Disclaimer Naruto by Masashi Kishimoto.
Fanfiction by Agnes Kristi. Main pair SasuFemNaru.
Happy reading.
===========================================================
Naruto baru saja duduk di sofa ruang tamu saat handphone di dalam tasnya berdering. Dia
pun segera membuka tas dan melihat nama yang muncul di layar. Kurama, nama itu
membuatnya menghela napas panjang.
“Halo, Ku-nii?”
“Kau pergi menemui Uchiha dan tidak memberitahuku?”

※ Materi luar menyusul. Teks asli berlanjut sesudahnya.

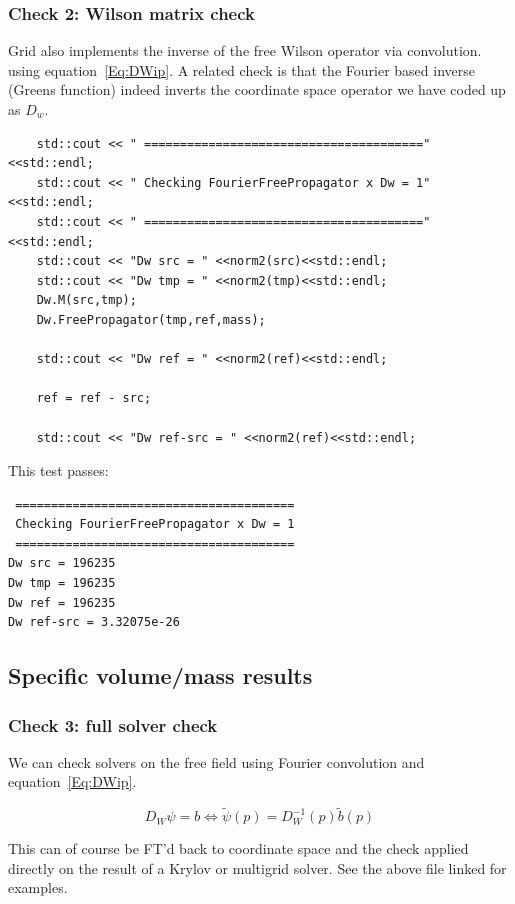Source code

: \documentclass[letter,10pt]{report}
\begin{document}
\subsubsection{Check 2: Wilson matrix check}

Grid also implements the inverse of the free Wilson operator via convolution.
using equation~\ref{Eq:DWip}.
A related check is that the Fourier based inverse  (Greens function) indeed
inverts the coordinate space operator we have coded up as $D_w$.

\begin{verbatim}
    std::cout << " =======================================" <<std::endl;
    std::cout << " Checking FourierFreePropagator x Dw = 1" <<std::endl;
    std::cout << " =======================================" <<std::endl;
    std::cout << "Dw src = " <<norm2(src)<<std::endl;
    std::cout << "Dw tmp = " <<norm2(tmp)<<std::endl;
    Dw.M(src,tmp);
    Dw.FreePropagator(tmp,ref,mass);

    std::cout << "Dw ref = " <<norm2(ref)<<std::endl;
    
    ref = ref - src;
    
    std::cout << "Dw ref-src = " <<norm2(ref)<<std::endl;
\end{verbatim}

This test passes:
\begin{verbatim}
 =======================================
 Checking FourierFreePropagator x Dw = 1
 =======================================
Dw src = 196235
Dw tmp = 196235
Dw ref = 196235
Dw ref-src = 3.32075e-26
\end{verbatim}


\subsection{Specific volume/mass results}

\subsubsection{Check 3: full solver check}

We can check solvers on the free field using 
Fourier convolution and equation~\ref{Eq:DWip}.

$$
D_W \psi = b \iff \tilde\psi(p) = D_W^{-1}(p) \tilde{b}(p)
$$

This can of course be FT'd back to coordinate space and the check applied directly on the result
of a Krylov or multigrid solver. See the above file linked for examples.
\end{document}
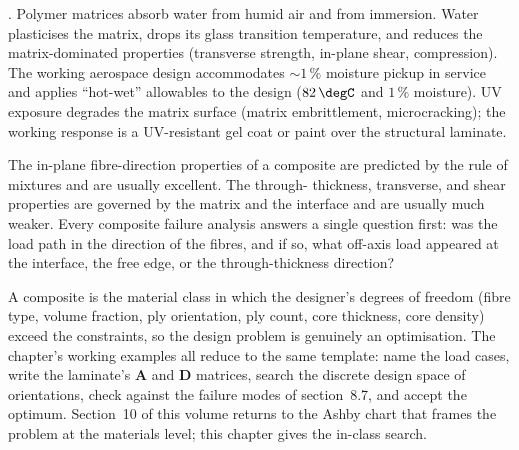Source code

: . Polymer matrices absorb water
from humid air and from immersion. Water plasticises the matrix, drops
its glass transition temperature, and reduces the matrix-dominated
properties (transverse strength, in-plane shear, compression). The
working aerospace design accommodates $\sim 1\,\%$ moisture pickup in
service and applies ``hot-wet'' allowables to the design ($82\,\degC$
and $1\,\%$ moisture). UV exposure degrades the matrix surface (matrix
embrittlement, microcracking); the working response is a UV-resistant
gel coat or paint over the structural laminate.

\begin{principle}
The in-plane fibre-direction properties of a composite are predicted
by the rule of mixtures and are usually excellent. The through-
thickness, transverse, and shear properties are governed by the
matrix and the interface and are usually much weaker. Every composite
failure analysis answers a single question first: was the load path
in the direction of the fibres, and if so, what off-axis load
appeared at the interface, the free edge, or the through-thickness
direction?
\end{principle}

\begin{archetype}
A composite is the material class in which the designer's degrees of
freedom (fibre type, volume fraction, ply orientation, ply count,
core thickness, core density) exceed the constraints, so the design
problem is genuinely an optimisation. The chapter's working examples
all reduce to the same template: name the load cases, write the
laminate's $\mathbf{A}$ and $\mathbf{D}$ matrices, search the
discrete design space of orientations, check against the failure modes
of section~8.7, and accept the optimum. Section~10 of this volume
returns to the Ashby chart that frames the problem at the materials
level; this chapter gives the in-class search.
\end{archetype}

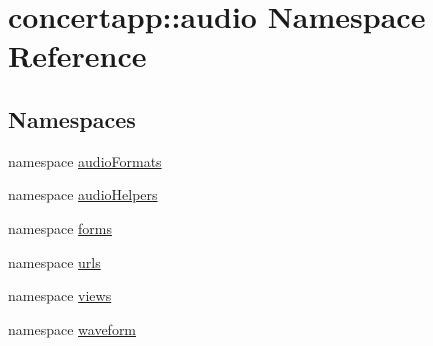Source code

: \hypertarget{namespaceconcertapp_1_1audio}{
\section{concertapp::audio Namespace Reference}
\label{namespaceconcertapp_1_1audio}
}
\subsection*{Namespaces}
\begin{DoxyCompactItemize}
\item 
namespace \hyperlink{namespaceconcertapp_1_1audio_1_1audio_formats}{audioFormats}
\item 
namespace \hyperlink{namespaceconcertapp_1_1audio_1_1audio_helpers}{audioHelpers}
\item 
namespace \hyperlink{namespaceconcertapp_1_1audio_1_1forms}{forms}
\item 
namespace \hyperlink{namespaceconcertapp_1_1audio_1_1urls}{urls}
\item 
namespace \hyperlink{namespaceconcertapp_1_1audio_1_1views}{views}
\item 
namespace \hyperlink{namespaceconcertapp_1_1audio_1_1waveform}{waveform}
\end{DoxyCompactItemize}
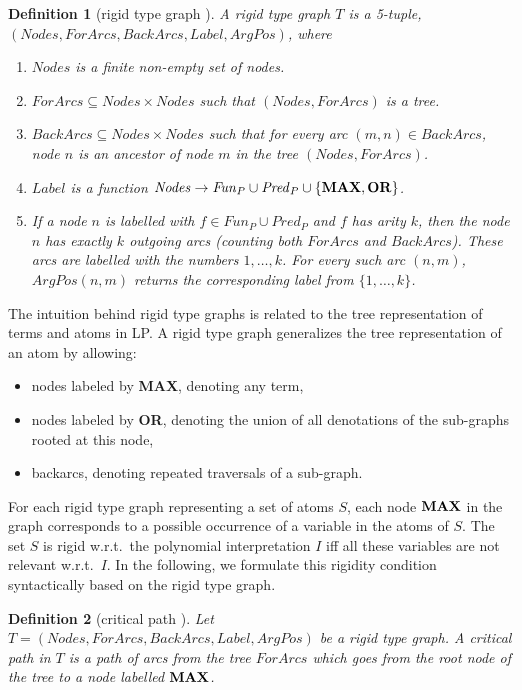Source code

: \documentclass[envcountsame]{tlp}
\newcounter{ex:der-lastsymconsctr}
\newtheorem{definition}{Definition}
\begin{document}
\begin{definition}[rigid type graph \cite{Janssensetal92}] 
\label{rigidtypegraph}
A rigid type graph $T$ is a 5-tuple, $(\mathit{Nodes}, \mathit{ForArcs},
\mathit{BackArcs}, \mathit{Label}, \mathit{ArgPos})$, where 
\begin{enumerate}
    \item[1.] $\mathit{Nodes}$ is a finite non-empty set of nodes.
    \item[2.] $\mathit{ForArcs} \subseteq \mathit{Nodes} \times
\mathit{Nodes}$ such that 
$(\mathit{Nodes},\mathit{ForArcs})$ is a tree.
    \item[3.] $\mathit{BackArcs} \subseteq \mathit{Nodes} \times
\mathit{Nodes}$
 such that for every
arc $(m,n) \in \mathit{BackArcs}$, node $n$ is an ancestor of node $m$ in the tree $(\mathit{Nodes},\mathit{ForArcs})$.
    \item[4.] $\mathit{Label}$ is a function $\mathit{Nodes} \rightarrow 
\mathit{Fun}_P 
\cup \mathit{Pred}_P \cup \{\mbox{\rm \textbf{MAX}},\mbox{\rm \textbf{OR}}\}$.
    \item[5.] If a node $n$ is labelled with $f \in \mathit{Fun}_P \cup
\mathit{Pred}_P$ and $f$ has arity $k$, then the node $n$ has exactly $k$ outgoing arcs (counting both $\mathit{ForArcs}$
and $\mathit{BackArcs}$). These arcs are labelled with the numbers
$1,\ldots,k$.  For every such arc $(n,m)$, $\mathit{ArgPos}(n,m)$ returns
the corresponding label from $\{1,\ldots,k\}$.
\end{enumerate}
\end{definition}




The intuition behind rigid type graphs is related to the tree representation 
of terms and atoms in LP. A rigid type graph generalizes the tree representation
of an atom by allowing:
\begin{itemize}
\item nodes labeled by \mbox{\rm \textbf{MAX}}, denoting any term,
\item nodes labeled by \mbox{\rm \textbf{OR}}, denoting the union of all denotations of the sub-graphs rooted at this node,
\item backarcs, denoting repeated traversals of a sub-graph.
\end{itemize}


For each rigid type graph representing a set of atoms $S$, each node $\mbox{\rm	\textbf{MAX}}$ in
the graph corresponds to a possible occurrence of a variable in the atoms of $S$. The
set $S$ is rigid w.r.t.\ the polynomial interpretation $I$ iff all these variables
are not relevant w.r.t.\ $I$. In the following, we formulate this
rigidity condition syntactically based on the rigid type graph.
\begin{definition}[critical path \protect\cite{Decorteetal98}]
\label{criticalpath}
    Let $T\!=\!(\mathit{Nodes}, \mathit{ForArcs}, \mathit{BackArcs},
\mathit{Label}, \mathit{ArgPos})$ be a rigid type graph. A 
critical path in $T$ is a path of arcs from the tree $\mathit{ForArcs}$ which goes from
the root node of the tree to a node 
labelled $\mbox{\rm \textbf{MAX}}$. 
\end{definition}
\end{document}
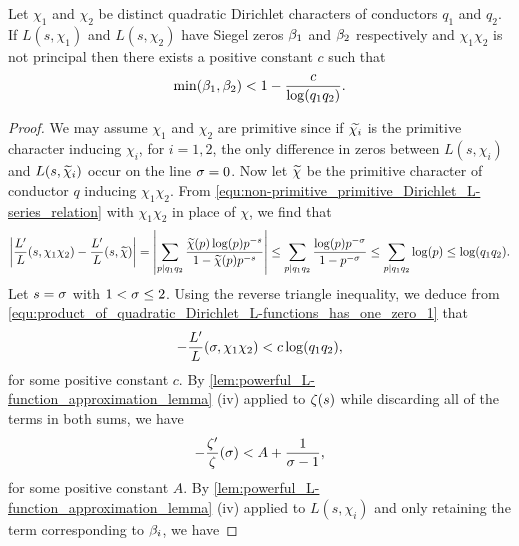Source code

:    \begin{proposition}\label{prop:product_of_quadratic_Dirichlet_L-functions_has_one_zero}
      Let $\chi_{1}$ and $\chi_{2}$ be distinct quadratic Dirichlet characters of conductors $q_{1}$ and $q_{2}$. If $L(s,\chi_{1})$ and $L(s,\chi_{2})$ have Siegel zeros $\beta_{1}$ and $\beta_{2}$ respectively and $\chi_{1}\chi_{2}$ is not principal then there exists a positive constant $c$ such that
      \[
        \min(\beta_{1},\beta_{2}) < 1-\frac{c}{\log(q_{1}q_{2})}.
      \]
    \end{proposition}
    \begin{proof}
        We may assume $\chi_{1}$ and $\chi_{2}$ are primitive since if $\widetilde{\chi_{i}}$ is the primitive character inducing $\chi_{i}$, for $i = 1,2$, the only difference in zeros between $L(s,\chi_{i})$ and $L(s,\widetilde{\chi}_{i})$ occur on the line $\sigma = 0$. Now let $\widetilde{\chi}$ be the primitive character of conductor $q$ inducing $\chi_{1}\chi_{2}$. From \cref{equ:non-primitive_primitive_Dirichlet_L-series_relation} with $\chi_{1}\chi_{2}$ in place of $\chi$, we find that
        \begin{equation}\label{equ:product_of_quadratic_Dirichlet_L-functions_has_one_zero_1}
          \left|\frac{L'}{L}(s,\chi_{1}\chi_{2})-\frac{L'}{L}(s,\widetilde{\chi})\right| = \left|\sum_{p \mid q_{1}q_{2}}\frac{\widetilde{\chi}(p)\log(p)p^{-s}}{1-\widetilde{\chi}(p)p^{-s}}\right| \le \sum_{p \mid q_{1}q_{2}}\frac{\log(p)p^{-\sigma}}{1-p^{-\sigma}} \le \sum_{p \mid q_{1}q_{2}}\log(p) \le \log(q_{1}q_{2}).
        \end{equation}
        Let $s = \sigma$ with $1 < \sigma \le 2$. Using the reverse triangle inequality, we deduce from \cref{equ:product_of_quadratic_Dirichlet_L-functions_has_one_zero_1} that
        \begin{equation}\label{equ:product_of_quadratic_Dirichlet_L-functions_has_one_zero_2}
          -\frac{L'}{L}(\sigma,\chi_{1}\chi_{2}) < c\log(q_{1}q_{2}),
        \end{equation}
        for some positive constant $c$.
        By \cref{lem:powerful_L-function_approximation_lemma} (iv) applied to $\zeta(s)$ while discarding all of the terms in both sums, we have
        \begin{equation}\label{equ:product_of_quadratic_Dirichlet_L-functions_has_one_zero_3}
          -\frac{\zeta'}{\zeta}(\sigma) < A+\frac{1}{\sigma-1},
        \end{equation}
        for some positive constant $A$. By \cref{lem:powerful_L-function_approximation_lemma} (iv) applied to $L(s,\chi_{i})$ and only retaining the term corresponding to $\beta_{i}$, we have

\end{proof}
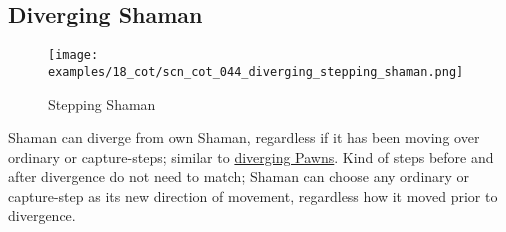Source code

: \clearpage %

\subsection*{Diverging Shaman}
\label{sec:Conquest of Tlalocan/Shaman/Movement/Diverging Shaman}




\vspace*{-0.7\baselineskip}
\noindent
\begin{wrapfigure}[10]{l}{0.4\textwidth}
\centering
\texttt{[image: examples/18\_cot/scn\_cot\_044\_diverging\_stepping\_shaman.png]}
\vspace*{-0.4\baselineskip}
\caption{Stepping Shaman}
\label{fig:scn_cot_044_diverging_stepping_shaman}
\end{wrapfigure}
Shaman can diverge from own Shaman, regardless if it has been moving over ordinary
or capture-steps; similar to
\hyperref[fig:scn_cot_034_diverging_pawn_init]{diverging Pawns}. \newline
\indent
Kind of steps before and after divergence do not need to match; Shaman can choose
any ordinary or capture-step as its new direction of movement, regardless how it
moved prior to divergence.

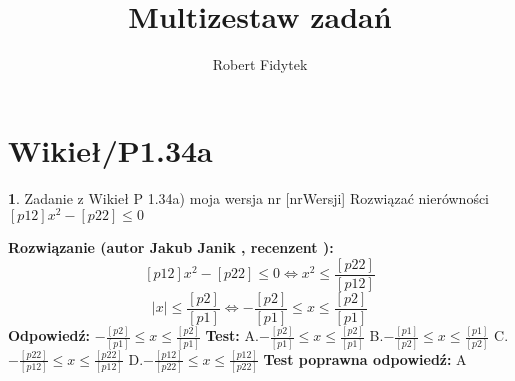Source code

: \documentclass[12pt, a4paper]{article}
\title{Multizestaw zadań}
\author{Robert Fidytek}
\date{}
\theoremstyle{definition} %
\newtheorem{zad}{}
\newcommand{\kategoria}[1]{\section{#1}} %
\newcommand{\zadStart}[1]{\begin{zad}#1\newline} %
\newcommand{\zadStop}{\end{zad}}   %
\newcommand{\rozwStart}[2]{\noindent \textbf{Rozwiązanie (autor #1 , recenzent #2): }\newline} %
\newcommand{\rozwStop}{\newline}                                            %
\newcommand{\odpStart}{\noindent \textbf{Odpowiedź:}\newline}    %
\newcommand{\odpStop}{\newline}                                             %
\newcommand{\testStart}{\noindent \textbf{Test:}\newline} %
\newcommand{\testStop}{\newline} %
\newcommand{\kluczStart}{\noindent \textbf{Test poprawna odpowiedź:}\newline} %
\newcommand{\kluczStop}{\newline} %
\begin{document}
\maketitle


\kategoria{Wikieł/P1.34a}
\zadStart{Zadanie z Wikieł P 1.34a) moja wersja nr [nrWersji]}
Rozwiązać nierówności $[p12]x^2-[p22]\leq 0$
\zadStop
\rozwStart{Jakub Janik}{}
$$[p12]x^2-[p22]\leq 0 \Leftrightarrow x^2 \leq \frac{[p22]}{[p12]}$$
$$|x| \leq \frac{[p2]}{[p1]} \Leftrightarrow -\frac{[p2]}{[p1]} \leq x \leq \frac{[p2]}{[p1]}$$
\rozwStop
\odpStart
$-\frac{[p2]}{[p1]} \leq x \leq \frac{[p2]}{[p1]}$
\odpStop
\testStart
A.$-\frac{[p2]}{[p1]} \leq x \leq \frac{[p2]}{[p1]}$
B.$-\frac{[p1]}{[p2]} \leq x \leq \frac{[p1]}{[p2]}$
C.$-\frac{[p22]}{[p12]} \leq x \leq \frac{[p22]}{[p12]}$
D.$-\frac{[p12]}{[p22]} \leq x \leq \frac{[p12]}{[p22]}$
\testStop
\kluczStart
A
\kluczStop
\end{document}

Naruto bisa merasakan kemarahan dalam nada suara
kakaknya. “Onii-sama sedang rapat penting, bagaimana mungkin aku mengganggu?”
“Apa itu alasan terbaikmu agar bisa keluar istana?”
“Oni-samaa, kau marah karena aku keluar tanpa
memberitahumu atau karena aku bertemu Sasuke?” Naruto terkadang lelah
menghadapi kakaknya. itu sebabnya dia tidak mau tinggal di Kiri. Meski istana
Uzushio terkadang membuatnya sesak dengan memori masa lalu, tapi setidaknya
tidak ada yang melarangnya keluar istana.
“Keduanya,” jawab Kurama singkat.
“Aku bukan anak kecil lagi Ku-nii.”
“Aku tahu, tapi kau adikku satu-satunya. Aku tidak
ingin hal buruk terjadi padamu di luar istana.”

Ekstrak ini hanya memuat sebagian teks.